Bella Freud magnificamente deu voz a esse divã que muitos sabiam mas poucos tinham a ousadia de falar. E honestamente acho incrível que venha de uma pessoa com tanta propriedade no assunto. A gente vive esse podcast mudo todos os dias, no provador, ao abrir o armário, na selfie pronta para o feed (vou até abrir uma coquinha pra aguentar o restante dos tapas na cara que eu estou me dando nesse texto, tá doendo ai também?). E não estou fora dessa, enquanto escrevo, olho para vestidinho farm basiquinho, e percebo o truque de me vender como despretensiosa, mas é medo de parecer forçada. Pior é continuar usando (e ter um guarda roupa cheio deles).
É aí que a psicodinâmica do consumo ri da nossa cara (da minha e da sua). Achar que escolhemos racionalmente é acreditar em mágica de palco, preparada nos bastidores do cérebro por exércitos de growth marketers (somos fãs ou haters? hauhauahu). Lembra daquela urgência fabricada do “restam 2 unidades”? Booking.com levou advertência no Reino Unido por falsificar contagem regressiva, operação coreografada para acionar pânico de exclusão (se a moda pega no Brasil hein? hahaha tenho nem roupa pra isso).
O consumo é um show de marionetes invisíveis e saber quem puxa os fios muda toda a narrativa.
Se eu fizer um texto sem citar que somos marionetes do consumo pode duvidar da autoria, hahaha.
Meu convite é respirar fundo na próxima compra, pensar no recado que quer enviar (para você principalmente, depois para os outros e também para o mundo) e não para o vendedor (que só quer a comissão, honestamente). Vou começar por mim, na próxima vez em que eu me encontrar diante de prateleiras iluminadas pelo desejo alheio, vou perceber que cada peça carrega um fragmento de mim que nem eu mesma reconheço.

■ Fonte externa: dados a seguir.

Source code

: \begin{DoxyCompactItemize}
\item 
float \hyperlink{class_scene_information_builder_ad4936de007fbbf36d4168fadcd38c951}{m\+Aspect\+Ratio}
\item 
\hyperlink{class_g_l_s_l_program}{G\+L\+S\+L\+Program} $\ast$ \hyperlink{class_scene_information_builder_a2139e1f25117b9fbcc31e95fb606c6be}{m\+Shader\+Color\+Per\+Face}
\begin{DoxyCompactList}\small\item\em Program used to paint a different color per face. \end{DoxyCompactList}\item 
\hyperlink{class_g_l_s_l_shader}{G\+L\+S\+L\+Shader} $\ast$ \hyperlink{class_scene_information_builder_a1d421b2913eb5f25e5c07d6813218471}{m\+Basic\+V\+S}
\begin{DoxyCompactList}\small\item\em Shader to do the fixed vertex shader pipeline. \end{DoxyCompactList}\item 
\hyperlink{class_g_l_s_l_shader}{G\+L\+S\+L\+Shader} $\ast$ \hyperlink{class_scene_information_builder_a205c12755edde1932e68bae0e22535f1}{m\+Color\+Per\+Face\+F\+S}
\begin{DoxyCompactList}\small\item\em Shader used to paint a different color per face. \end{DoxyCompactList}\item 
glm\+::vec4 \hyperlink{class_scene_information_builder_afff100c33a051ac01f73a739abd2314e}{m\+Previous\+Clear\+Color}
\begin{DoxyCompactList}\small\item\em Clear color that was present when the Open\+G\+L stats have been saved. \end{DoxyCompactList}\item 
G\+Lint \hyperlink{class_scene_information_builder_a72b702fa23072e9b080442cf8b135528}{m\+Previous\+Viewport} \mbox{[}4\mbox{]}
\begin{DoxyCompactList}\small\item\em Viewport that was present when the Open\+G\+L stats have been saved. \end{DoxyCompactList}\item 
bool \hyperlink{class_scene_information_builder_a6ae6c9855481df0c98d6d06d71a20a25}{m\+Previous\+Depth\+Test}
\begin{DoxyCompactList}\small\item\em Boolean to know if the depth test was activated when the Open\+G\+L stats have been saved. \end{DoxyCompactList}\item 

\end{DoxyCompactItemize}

Aquela jaqueta encorpada murmurará sobre minhas defesas internas, costuradas com um fio de ansiedade; o vestido fluido sussurrará memórias de liberdade que ainda não vivi plenamente. Compramos não apenas roupas, mas pistas cifradas do nosso inconsciente, traduzidas em comprimentos de saia e texturas de couro. Entender isso é encarar o próprio espelho de uma forma quase cruel, mas necessária: vestir-se deixa de ser ato trivial e vira leitura de um mapa emocional.

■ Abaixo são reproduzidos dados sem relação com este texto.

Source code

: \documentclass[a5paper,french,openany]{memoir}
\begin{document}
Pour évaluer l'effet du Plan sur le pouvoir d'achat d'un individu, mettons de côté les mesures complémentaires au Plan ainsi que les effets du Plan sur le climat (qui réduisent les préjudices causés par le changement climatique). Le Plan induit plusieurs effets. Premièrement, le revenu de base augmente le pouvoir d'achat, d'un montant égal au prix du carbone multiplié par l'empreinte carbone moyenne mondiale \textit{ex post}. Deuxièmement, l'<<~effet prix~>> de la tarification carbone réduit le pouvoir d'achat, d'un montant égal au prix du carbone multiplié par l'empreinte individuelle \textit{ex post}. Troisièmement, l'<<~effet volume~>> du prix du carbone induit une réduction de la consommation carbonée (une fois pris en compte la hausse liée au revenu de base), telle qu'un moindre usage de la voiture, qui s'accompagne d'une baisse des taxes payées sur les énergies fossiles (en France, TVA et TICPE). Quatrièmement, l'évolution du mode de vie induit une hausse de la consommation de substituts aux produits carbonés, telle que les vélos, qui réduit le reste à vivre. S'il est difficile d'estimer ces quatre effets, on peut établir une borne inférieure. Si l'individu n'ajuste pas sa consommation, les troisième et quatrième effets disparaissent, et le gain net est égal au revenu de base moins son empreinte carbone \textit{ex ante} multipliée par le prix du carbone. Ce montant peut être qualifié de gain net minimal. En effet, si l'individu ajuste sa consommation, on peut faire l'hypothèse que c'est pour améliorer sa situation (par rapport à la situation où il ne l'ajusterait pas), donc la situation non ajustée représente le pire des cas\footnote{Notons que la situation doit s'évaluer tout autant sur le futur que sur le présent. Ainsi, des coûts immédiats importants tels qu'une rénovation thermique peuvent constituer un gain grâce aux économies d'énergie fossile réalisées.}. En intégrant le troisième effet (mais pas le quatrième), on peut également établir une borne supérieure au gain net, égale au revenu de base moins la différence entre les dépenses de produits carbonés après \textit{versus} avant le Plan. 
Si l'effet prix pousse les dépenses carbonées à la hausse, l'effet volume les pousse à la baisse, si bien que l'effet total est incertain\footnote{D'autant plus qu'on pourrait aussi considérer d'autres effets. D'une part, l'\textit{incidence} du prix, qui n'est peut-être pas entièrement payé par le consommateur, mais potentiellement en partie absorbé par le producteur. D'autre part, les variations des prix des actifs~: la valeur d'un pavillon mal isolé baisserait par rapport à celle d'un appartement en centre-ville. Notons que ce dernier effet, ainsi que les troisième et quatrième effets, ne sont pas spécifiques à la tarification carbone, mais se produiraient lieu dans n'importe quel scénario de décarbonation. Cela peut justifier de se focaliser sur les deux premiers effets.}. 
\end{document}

Reconhecer que, por trás de um look “descolado” ou “clássico”, está a tentativa de preencher vazios que palavras não alcançam, faz com que o simples ato de provar uma peça no provador seja um exercício de autoanálise (faça com calma e carinho por você). É nesse silêncio que acontece o verdadeiro confronto que é saber que a economia do seu armário reflete uma economia de afeto, prestígio e pertencimento. Quando se compra com essa lucidez, a mercadoria deixa ser mercadoria e passa a ser espelho. A honestidade surge não de recusar a compra, mas de decifrar o que estou querendo dizer ao mundo em cada escolha de tecido, cor e formato. Essa leitura interna é o antídoto mais poderoso contra a ilusão de consumo.
Acho que de tudo que eu ja escrevi aqui na Freud e Fendi esse trecho acima é o que mais da sentido a tudo. No fim, mesmo eu sabendo de tudo isso, ainda vou desejar comprar (pq cês me conhecem mais que ninguém). E tudo bem. Contanto que eu saiba o que estou comprando de verdade.
Assinando por quem ainda ama uma liquidação, mas ama mais quando entende o truque.
Freud & Fendi por Camila Boaventura.